7
\$\begingroup\$

I'm keen to hear ideas for optimising R code to compute the cosine similarity of a vector x (with length l) with n other vectors (stored in any structure such as a matrix m with n rows and l columns).

Values for n will typically be much larger than values for l.

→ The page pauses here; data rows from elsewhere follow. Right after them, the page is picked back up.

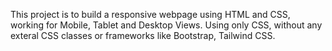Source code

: This project is to build a responsive webpage using HTML and CSS, working for Mobile, Tablet and Desktop Views.
Using only CSS, without any exteral CSS classes or frameworks like Bootstrap, Tailwind CSS.


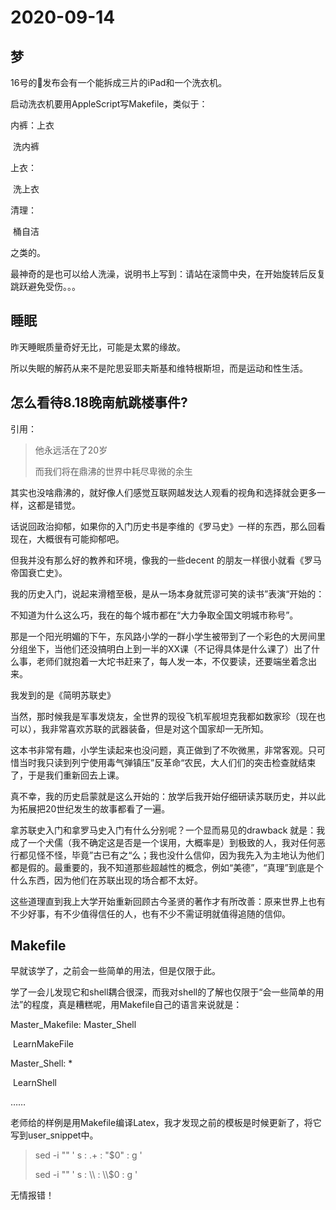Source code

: # 2020-09-14

## 梦

16号的🍎发布会有一个能拆成三片的iPad和一个洗衣机。

启动洗衣机要用AppleScript写Makefile，类似于：



内裤：上衣

​		洗内裤

上衣：

​		洗上衣

清理：	

​		桶自洁

之类的。

最神奇的是也可以给人洗澡，说明书上写到：请站在滚筒中央，在开始旋转后反复跳跃避免受伤。。。

## 睡眠

昨天睡眠质量奇好无比，可能是太累的缘故。

所以失眠的解药从来不是陀思妥耶夫斯基和维特根斯坦，而是运动和性生活。

## 怎么看待8.18晚南航跳楼事件?

引用：

> 他永远活在了20岁
>
> 而我们将在鼎沸的世界中耗尽卑微的余生

其实也没啥鼎沸的，就好像人们感觉互联网越发达人观看的视角和选择就会更多一样，这都是错觉。



话说回政治抑郁，如果你的入门历史书是李维的《罗马史》一样的东西，那么回看现在，大概很有可能抑郁吧。

但我并没有那么好的教养和环境，像我的一些decent 的朋友一样很小就看《罗马帝国衰亡史》。

我的历史入门，说起来滑稽至极，是从一场本身就荒谬可笑的读书”表演“开始的：

不知道为什么这么巧，我在的每个城市都在“大力争取全国文明城市称号”。

那是一个阳光明媚的下午，东风路小学的一群小学生被带到了一个彩色的大房间里分组坐下，当他们还没搞明白上到一半的XX课（不记得具体是什么课了）出了什么事，老师们就抱着一大坨书赶来了，每人发一本，不仅要读，还要端坐着念出来。

我发到的是《简明苏联史》

当然，那时候我是军事发烧友，全世界的现役飞机军舰坦克我都如数家珍（现在也可以），我非常喜欢苏联的武器装备，但是对这个国家却一无所知。

这本书非常有趣，小学生读起来也没问题，真正做到了不吹微黑，非常客观。只可惜当时我只读到列宁使用毒气弹镇压”反革命“农民，大人们们的突击检查就结束了，于是我们重新回去上课。

真不幸，我的历史启蒙就是这么开始的：放学后我开始仔细研读苏联历史，并以此为拓展把20世纪发生的故事都看了一遍。

拿苏联史入门和拿罗马史入门有什么分别呢？一个显而易见的drawback 就是：我成了一个犬儒（我不确定这是否是一个误用，大概率是）到极致的人，我对任何恶行都见怪不怪，毕竟”古已有之“么；我也没什么信仰，因为我先入为主地认为他们都是假的。最重要的，我不知道那些超越性的概念，例如“美德”，“真理”到底是个什么东西，因为他们在苏联出现的场合都不太好。

这些道理直到我上大学开始重新回顾古今圣贤的著作才有所改善：原来世界上也有不少好事，有不少值得信任的人，也有不少不需证明就值得追随的信仰。

## Makefile

早就该学了，之前会一些简单的用法，但是仅限于此。

学了一会儿发现它和shell耦合很深，而我对shell的了解也仅限于“会一些简单的用法”的程度，真是糟糕呢，用Makefile自己的语言来说就是：

Master_Makefile: Master_Shell

​	LearnMakeFile

Master_Shell: *

​	LearnShell

……

老师给的样例是用Makefile编译Latex，我才发现之前的模板是时候更新了，将它写到user_snippet中。

> sed -i ""  ' s : .+ : "$0" : g '
>
> sed -i ""  ' s : \\\\ : \\\\$0 : g '

无情报错！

I'm currently using this custom Rcpp function to compute the similarity of a vector x to each row of a matrix m:

library(Rcpp)
cppFunction('NumericVector cosine_x_to_m(NumericVector x, NumericMatrix m) {
 int nrows = m.nrow();
 NumericVector out(nrows);
 for (int i = 0; i < nrows; i++) {
 NumericVector y = m(i, _);
 out[i] = sum(x * y) / sqrt(sum(pow(x, 2.0)) * sum(pow(y, 2.0)));
 }
 return out;
}')

Varying n and l, I'm getting the following sorts of timings:

enter image description here

Reproducible code below.


# Function to simulate data
sim_data <- function(l, n) {
 # Feature vector to be used for computing similarity
 x <- runif(l)
 # Matrix of feature vectors (1 per row) to compare against x
 m <- matrix(runif(n * l), nrow = n)
 list(x = x, m = m)
}
# Rcpp function to compute similarity of x to each row of m
library(Rcpp)
cppFunction('NumericVector cosine_x_to_m(NumericVector x, NumericMatrix m) {
 int nrows = m.nrow();
 NumericVector out(nrows);
 for (int i = 0; i < nrows; i++) {
 NumericVector y = m(i, _);
 out[i] = sum(x * y) / sqrt(sum(pow(x, 2.0)) * sum(pow(y, 2.0)));
 }
 return out;
}') 
# Timer function
library(microbenchmark)
timer <- function(l, n) {
 dat <- sim_data(l, n)
 microbenchmark(cosine_x_to_m(dat$x, dat$m))
}
# Results for grid of l and n
library(tidyverse)
results <- cross_d(list(l = seq(200, 1000, by = 200), n = seq(500, 4000, by = 500))) %>% 
 mutate(timings = map2(l, n, timer))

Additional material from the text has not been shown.